What does $C^1([0,1])$ mean?

Question

I know this question has been asked a lot, but please bare with me as there is a nuance that has confused me.

I thought I understood the definition of $C^1([0,1])$. However, I recently asked a question here and the comments made me realise I may have a fundamental misunderstanding. I have always thought that $f \in C^1([0,1])$ meant that $f$ is continuous on $[0,1]$ and is continuously differentiable on $[0,1]$.

However, as noted to me in the comments on the referenced question, I've realised I don't understand what it means to say a function is continuously differentiable on a closed set. Which of the following does it mean:

1. $f$ is continuously differentiable on $(0,1)$ and the left and right derivatives of $f$ exist at $0$ and $1$, respectively, and the resulting derivative is continuous on $[0,1]$.
2. There is an open set $U$ containing $[0,1]$, over which $f$ is continuously differentiable.

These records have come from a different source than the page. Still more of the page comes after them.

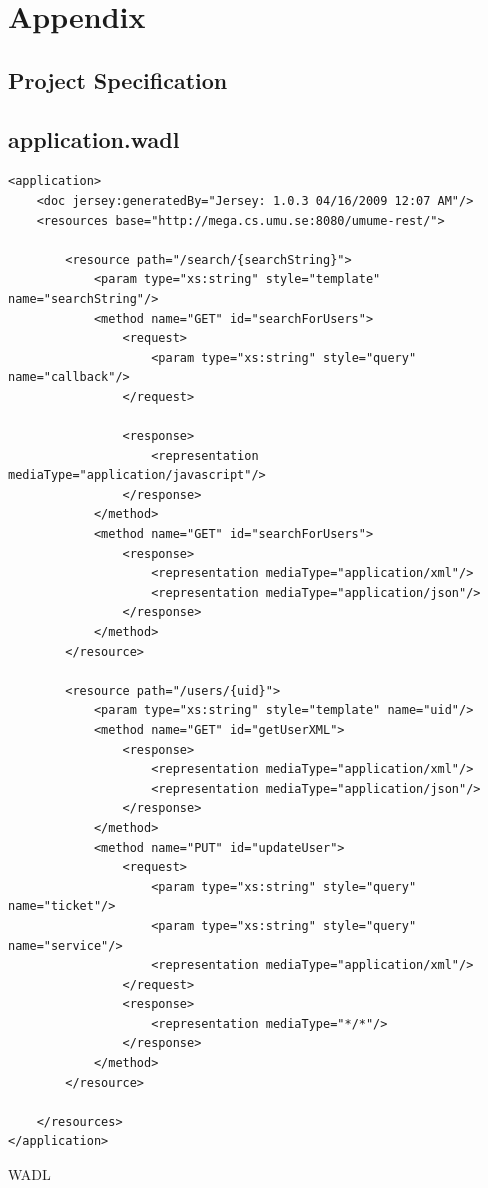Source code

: \documentclass[titlepage, twocolumn, a4paper, 10pt]{article}
\begin{document}
\newpage
\appendix
{}
\section{Appendix}\label{sec:app}
\subsection{Project Specification}\label{app:ps}
\newpage
\subsection{application.wadl}\label{app:wadl}
\begin{code}
  \begin{footnotesize}
\begin{verbatim}
<application>
	<doc jersey:generatedBy="Jersey: 1.0.3 04/16/2009 12:07 AM"/>
	<resources base="http://mega.cs.umu.se:8080/umume-rest/">
		
		<resource path="/search/{searchString}">
			<param type="xs:string" style="template" name="searchString"/>
			<method name="GET" id="searchForUsers">	
				<request>
					<param type="xs:string" style="query" name="callback"/>
				</request>
				
				<response>
					<representation mediaType="application/javascript"/>
				</response>
			</method>
			<method name="GET" id="searchForUsers">
		   		<response>
		   			<representation mediaType="application/xml"/>
		   			<representation mediaType="application/json"/>
		   		</response>
			</method>
		</resource>
			
		<resource path="/users/{uid}">
			<param type="xs:string" style="template" name="uid"/>
			<method name="GET" id="getUserXML">
				<response>
					<representation mediaType="application/xml"/>
					<representation mediaType="application/json"/>
				</response>
			</method>
			<method name="PUT" id="updateUser">
				<request>
					<param type="xs:string" style="query" name="ticket"/>
					<param type="xs:string" style="query" name="service"/>
					<representation mediaType="application/xml"/>
				</request>
				<response>
					<representation mediaType="*/*"/>
				</response>
			</method>
		</resource>
		
	</resources>
</application>
\end{verbatim}
  \end{footnotesize}
  \caption{WADL}\label{code:wadl}
\end{code}
\end{document}
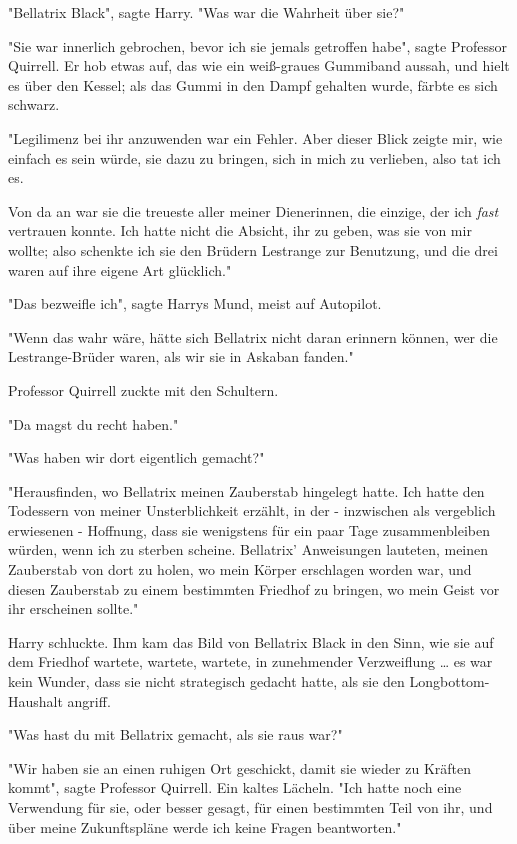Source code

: {"Bellatrix Black", sagte Harry. "Was war die Wahrheit über sie?"

"Sie war innerlich gebrochen, bevor ich sie jemals getroffen habe", sagte Professor Quirrell. Er hob etwas auf, das wie ein weiß-graues Gummiband aussah, und hielt es über den Kessel; als das Gummi in den Dampf gehalten wurde, färbte es sich schwarz.

"Legilimenz bei ihr anzuwenden war ein Fehler. Aber dieser Blick zeigte mir, wie einfach es sein würde, sie dazu zu bringen, sich in mich zu verlieben, also tat ich es.

Von da an war sie die treueste aller meiner Dienerinnen, die einzige, der ich \emph{fast} vertrauen konnte. Ich hatte nicht die Absicht, ihr zu geben, was sie von mir wollte; also schenkte ich sie den Brüdern Lestrange zur Benutzung, und die drei waren auf ihre eigene Art glücklich."

"Das bezweifle ich", sagte Harrys Mund, meist auf Autopilot.

"Wenn das wahr wäre, hätte sich Bellatrix nicht daran erinnern können, wer die Lestrange-Brüder waren, als wir sie in Askaban fanden."

Professor Quirrell zuckte mit den Schultern.

"Da magst du recht haben."

"Was haben wir dort eigentlich gemacht?"

"Herausfinden, wo Bellatrix meinen Zauberstab hingelegt hatte. Ich hatte den Todessern von meiner Unsterblichkeit erzählt, in der - inzwischen als vergeblich erwiesenen - Hoffnung, dass sie wenigstens für ein paar Tage zusammenbleiben würden, wenn ich zu sterben scheine. Bellatrix' Anweisungen lauteten, meinen Zauberstab von dort zu holen, wo mein Körper erschlagen worden war, und diesen Zauberstab zu einem bestimmten Friedhof zu bringen, wo mein Geist vor ihr erscheinen sollte."

Harry schluckte. Ihm kam das Bild von Bellatrix Black in den Sinn, wie sie auf dem Friedhof wartete, wartete, wartete, in zunehmender Verzweiflung … es war kein Wunder, dass sie nicht strategisch gedacht hatte, als sie den Longbottom-Haushalt angriff.

"Was hast du mit Bellatrix gemacht, als sie raus war?"

"Wir haben sie an einen ruhigen Ort geschickt, damit sie wieder zu Kräften kommt", sagte Professor Quirrell. Ein kaltes Lächeln. "Ich hatte noch eine Verwendung für sie, oder besser gesagt, für einen bestimmten Teil von ihr, und über meine Zukunftspläne werde ich keine Fragen beantworten."

}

Or, are the statements $(1)$ and $(2)$ equivalent? The reason I ask is that I always assumed the former definition was correct, and therefore I thought that for an arbitrary compact set, $T\subset \mathbb{R}^N$, you could say something similar like:

$$\textbf{(1*)} \quad f \in C^1(T) ~\text{ iff } ~f \text{ is continuously differentiable on Int}(T) \text{ and, for any}$$

$$\text{ sequence of points tending to }\partial T\text{ the limit of the}$$

$$\text{ derivative at those points is well defined and is a continuous$$ $$\text{ extension of the derivative on Int(}T) $$

with the statement being vacuously true for isolated points of $T$. However, I now realize this isn't standard, and the texts I have been referring to have been a little ambiguous on this point (for instance in page 22 of this text). An alternative notion for compact $T$ based on statement $2$ above could have been given by:

$$\textbf{(2*)} \quad f \in C^1(T) ~\text{ iff } ~\exists \text{ an open }T'\supset T, \text{ such that }f \in C^1(T')$$

Would $\textbf{(1*)}$ and $\textbf{(2*)}$ be equivalent (and if not, what is a counterexample)? It seems to me that $\textbf{(1*)}$ resembles the conditions of Whitney's Extension Theorem in some way, and $\textbf{(2*)}$ in some way resembles how differentiability is defined on a smooth manifold with boundary that is a subset of $\mathbb{R}^N$ (in the sense of John Lee's Introduction to Smooth Manifolds).

Answer 1

You are close, but not quite there (or perhaps you just took too many shortcuts in writing $1$ and $2$). Replace $1$ by this:

$1'$: $f$ is differentiable on $(0,1)$, the right derivative exists at $0$, the left derivative exists at $1$, and the resulting function $f' : [0,1] \to \mathbb R$ is continuous.

Also, replace $2$ by this:

$2'$: There is an open set $U \subset \mathbb R$ containing $[0,1]$ and an extension of $f : [0,1] \to \mathbb R$ to $f : U \to \mathbb R$, such that $f$ is differentiable on $U$ and $f' : [0,1] \to \mathbb R$ is continuous.

With those corrections, $1'$ and $2'$ are equivalent, and each of them is (by definition in the case of $1'$) equivalent to $f \in C^1[0,1]$.

Other equivalent variations are possible. For example in $2'$ the closing clause could be replaced by "$f' : U \to \mathbb R$ is continuous" in this position, and the statement would still be equivalent.

Answer 2

I think it is good learn from an example to understand such kind of concepts well.

Let $f(x) = x^2 \sin (1/x)$ if $x > 0$ and $f(0)=0$. Then $f$ is continuous, continuously differentiable on $x> 0$.

At $x = 0$, $$ \frac{f(h)-f(0)}{h} = h \sin (1/h) $$

implies the right derivative exists and is equal to $0$.

However, for $x>0$, $$ f^\prime(x) = 2x\sin (1/x) + x^2 \cos(1/x) \cdot (-1/x^2) = 2x \sin (1/x) - \cos (1/x) $$ implies that $f^\prime$ does not converge to $0$ as $x\to +0$.

I believe this example illustrates the reason why your definitions needs to be replaced as the other answer points out.